Equine Practitioners Association, Inc., Appellant,
v.
New York State Racing and Wagering Board, Respondent.
Court of Appeals of the State of New York.
Submitted October 8, 1985. Decided November 12, 1985.Joseph A. Faraldo and Esther Chyzyk Bernheim for appellant.
Robert Abrams, Attorney-General (Arnold D. Fleischer and Robert Hermann of counsel), for respondent.
Chief Judge WACHTLER and Judges JASEN, MEYER, KAYE and TITONE concur; Judges SIMONS and ALEXANDER taking no part.
*789MEMORANDUM.
The order of the Appellate Division should be modified, without costs, in accordance with the memorandum herein, and, as so modified, affirmed.
We reject plaintiff's challenge to the rules promulgated by defendant which govern the substances which may be administered to a horse within various time periods preceding a race.

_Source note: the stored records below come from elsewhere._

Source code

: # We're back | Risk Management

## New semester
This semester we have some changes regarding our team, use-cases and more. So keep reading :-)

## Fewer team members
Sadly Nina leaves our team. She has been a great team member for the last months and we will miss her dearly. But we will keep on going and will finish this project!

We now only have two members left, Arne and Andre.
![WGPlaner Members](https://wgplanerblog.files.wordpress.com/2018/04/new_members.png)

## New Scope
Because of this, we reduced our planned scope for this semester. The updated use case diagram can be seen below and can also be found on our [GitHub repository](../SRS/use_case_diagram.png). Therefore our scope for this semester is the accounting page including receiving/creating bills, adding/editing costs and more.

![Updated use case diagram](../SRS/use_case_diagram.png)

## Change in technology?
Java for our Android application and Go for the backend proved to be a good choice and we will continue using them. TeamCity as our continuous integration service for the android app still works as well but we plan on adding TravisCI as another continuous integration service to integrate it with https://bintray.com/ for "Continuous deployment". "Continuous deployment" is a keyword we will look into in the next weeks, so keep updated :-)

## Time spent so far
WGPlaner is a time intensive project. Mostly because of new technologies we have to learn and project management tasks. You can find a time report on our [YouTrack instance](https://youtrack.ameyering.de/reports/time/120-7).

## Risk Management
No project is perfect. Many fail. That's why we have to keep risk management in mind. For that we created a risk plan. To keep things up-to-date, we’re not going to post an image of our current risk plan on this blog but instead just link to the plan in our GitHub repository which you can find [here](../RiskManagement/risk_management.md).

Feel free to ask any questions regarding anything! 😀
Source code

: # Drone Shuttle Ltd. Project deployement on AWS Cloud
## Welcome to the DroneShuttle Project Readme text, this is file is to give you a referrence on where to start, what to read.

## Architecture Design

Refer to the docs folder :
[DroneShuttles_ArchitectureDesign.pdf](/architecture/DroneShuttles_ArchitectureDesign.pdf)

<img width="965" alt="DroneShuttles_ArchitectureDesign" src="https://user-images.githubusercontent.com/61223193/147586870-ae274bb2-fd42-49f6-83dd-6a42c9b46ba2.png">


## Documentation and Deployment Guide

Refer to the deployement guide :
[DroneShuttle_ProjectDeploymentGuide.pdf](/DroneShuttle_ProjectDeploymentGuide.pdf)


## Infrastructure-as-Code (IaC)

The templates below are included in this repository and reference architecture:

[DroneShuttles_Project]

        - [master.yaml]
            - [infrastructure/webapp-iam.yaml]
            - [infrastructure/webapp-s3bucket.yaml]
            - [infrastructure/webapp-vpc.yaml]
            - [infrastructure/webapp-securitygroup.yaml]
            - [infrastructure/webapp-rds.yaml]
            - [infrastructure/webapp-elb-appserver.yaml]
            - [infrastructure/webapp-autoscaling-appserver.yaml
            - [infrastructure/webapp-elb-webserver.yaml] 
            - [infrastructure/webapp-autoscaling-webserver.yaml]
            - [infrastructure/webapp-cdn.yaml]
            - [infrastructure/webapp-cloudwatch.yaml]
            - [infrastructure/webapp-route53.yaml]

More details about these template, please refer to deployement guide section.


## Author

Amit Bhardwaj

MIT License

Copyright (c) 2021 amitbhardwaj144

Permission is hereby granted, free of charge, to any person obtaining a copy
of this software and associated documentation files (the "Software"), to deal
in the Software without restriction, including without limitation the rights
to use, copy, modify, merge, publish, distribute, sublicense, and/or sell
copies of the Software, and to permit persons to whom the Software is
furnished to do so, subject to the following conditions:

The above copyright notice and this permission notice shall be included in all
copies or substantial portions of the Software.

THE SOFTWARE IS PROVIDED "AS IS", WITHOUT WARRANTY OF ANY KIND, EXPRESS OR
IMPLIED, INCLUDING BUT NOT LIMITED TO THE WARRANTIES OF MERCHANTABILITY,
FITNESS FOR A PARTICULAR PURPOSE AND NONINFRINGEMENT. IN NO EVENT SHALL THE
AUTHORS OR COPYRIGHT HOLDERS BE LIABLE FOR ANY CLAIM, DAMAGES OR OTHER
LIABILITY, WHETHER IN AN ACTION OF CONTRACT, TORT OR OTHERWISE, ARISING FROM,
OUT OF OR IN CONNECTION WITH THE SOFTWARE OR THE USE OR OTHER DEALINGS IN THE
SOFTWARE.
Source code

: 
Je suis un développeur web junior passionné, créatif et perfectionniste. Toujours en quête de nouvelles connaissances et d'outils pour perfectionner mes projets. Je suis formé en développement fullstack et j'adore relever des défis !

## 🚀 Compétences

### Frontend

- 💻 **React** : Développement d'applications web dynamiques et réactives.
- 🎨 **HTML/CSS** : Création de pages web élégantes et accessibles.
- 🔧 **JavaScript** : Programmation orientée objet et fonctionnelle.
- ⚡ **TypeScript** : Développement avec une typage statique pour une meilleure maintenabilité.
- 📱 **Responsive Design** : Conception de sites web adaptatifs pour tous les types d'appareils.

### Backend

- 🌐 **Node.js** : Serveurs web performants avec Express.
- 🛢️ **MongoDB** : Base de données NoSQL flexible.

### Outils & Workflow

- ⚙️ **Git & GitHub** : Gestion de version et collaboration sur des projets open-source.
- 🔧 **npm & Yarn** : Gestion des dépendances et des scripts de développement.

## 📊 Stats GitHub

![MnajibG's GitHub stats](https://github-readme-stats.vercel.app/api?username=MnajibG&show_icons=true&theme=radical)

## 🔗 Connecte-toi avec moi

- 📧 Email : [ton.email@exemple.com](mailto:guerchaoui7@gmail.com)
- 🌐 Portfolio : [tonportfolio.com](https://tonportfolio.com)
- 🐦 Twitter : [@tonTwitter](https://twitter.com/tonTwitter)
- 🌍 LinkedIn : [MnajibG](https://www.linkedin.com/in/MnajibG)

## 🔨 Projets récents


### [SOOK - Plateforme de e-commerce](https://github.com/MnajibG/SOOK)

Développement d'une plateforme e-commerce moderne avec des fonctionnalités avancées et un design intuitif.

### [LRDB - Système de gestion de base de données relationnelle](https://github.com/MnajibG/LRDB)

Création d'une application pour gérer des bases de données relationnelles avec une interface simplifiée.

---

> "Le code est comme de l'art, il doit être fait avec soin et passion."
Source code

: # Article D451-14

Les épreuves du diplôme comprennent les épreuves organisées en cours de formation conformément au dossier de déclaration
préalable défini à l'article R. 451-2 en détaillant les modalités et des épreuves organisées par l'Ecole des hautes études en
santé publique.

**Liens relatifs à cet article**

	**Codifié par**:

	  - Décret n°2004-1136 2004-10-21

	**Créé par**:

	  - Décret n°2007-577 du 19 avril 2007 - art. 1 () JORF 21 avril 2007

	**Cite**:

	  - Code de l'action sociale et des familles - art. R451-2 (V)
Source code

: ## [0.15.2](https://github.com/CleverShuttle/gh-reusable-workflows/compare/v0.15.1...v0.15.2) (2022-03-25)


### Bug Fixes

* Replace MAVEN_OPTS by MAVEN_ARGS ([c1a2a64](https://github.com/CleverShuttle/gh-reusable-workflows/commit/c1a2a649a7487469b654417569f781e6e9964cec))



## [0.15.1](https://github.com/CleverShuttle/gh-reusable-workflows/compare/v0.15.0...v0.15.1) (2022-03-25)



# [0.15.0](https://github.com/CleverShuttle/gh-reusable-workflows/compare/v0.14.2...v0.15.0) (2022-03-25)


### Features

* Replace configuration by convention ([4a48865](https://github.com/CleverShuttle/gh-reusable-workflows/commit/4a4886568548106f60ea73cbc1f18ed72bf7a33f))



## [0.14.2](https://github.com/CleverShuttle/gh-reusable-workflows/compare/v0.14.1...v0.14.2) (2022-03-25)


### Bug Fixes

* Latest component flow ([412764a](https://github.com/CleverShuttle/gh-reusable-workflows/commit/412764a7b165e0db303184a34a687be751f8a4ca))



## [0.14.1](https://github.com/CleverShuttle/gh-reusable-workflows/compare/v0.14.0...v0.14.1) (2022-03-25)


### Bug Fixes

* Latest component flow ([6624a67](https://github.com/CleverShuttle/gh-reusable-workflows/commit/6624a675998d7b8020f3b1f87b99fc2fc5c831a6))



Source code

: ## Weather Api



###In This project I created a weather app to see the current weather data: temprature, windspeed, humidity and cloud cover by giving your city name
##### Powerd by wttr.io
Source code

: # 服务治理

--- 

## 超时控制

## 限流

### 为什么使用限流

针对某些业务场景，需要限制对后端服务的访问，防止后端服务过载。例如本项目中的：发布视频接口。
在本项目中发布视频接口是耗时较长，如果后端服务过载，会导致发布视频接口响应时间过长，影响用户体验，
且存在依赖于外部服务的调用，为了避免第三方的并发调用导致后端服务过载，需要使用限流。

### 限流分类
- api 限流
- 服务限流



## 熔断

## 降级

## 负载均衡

We agree with the Appellate Division, for the reasons stated in the opinion of Justice Sidney Asch (105 AD2d 215), that these rules are rationally related to, and authorized by, the statutory provisions they implement, and thus we affirm the declaration as to their validity. We do not reach plaintiff's challenge to those rules which authorize warrantless searches of all licensees anywhere on racetrack premises. In view of the concession by defendant that these rules do not apply to licensed veterinarians, who are exempt from the proscriptions which such searches are intended to enforce, plaintiff lacks standing to challenge, on the merits, the rules authorizing warrantless searches. Accordingly, we modify the order of the Appellate Division by deleting the declaration insofar as it relates to the rules as to warrantless searches.
Order modified, without costs, in accordance with the memorandum herein and, as so modified, affirmed.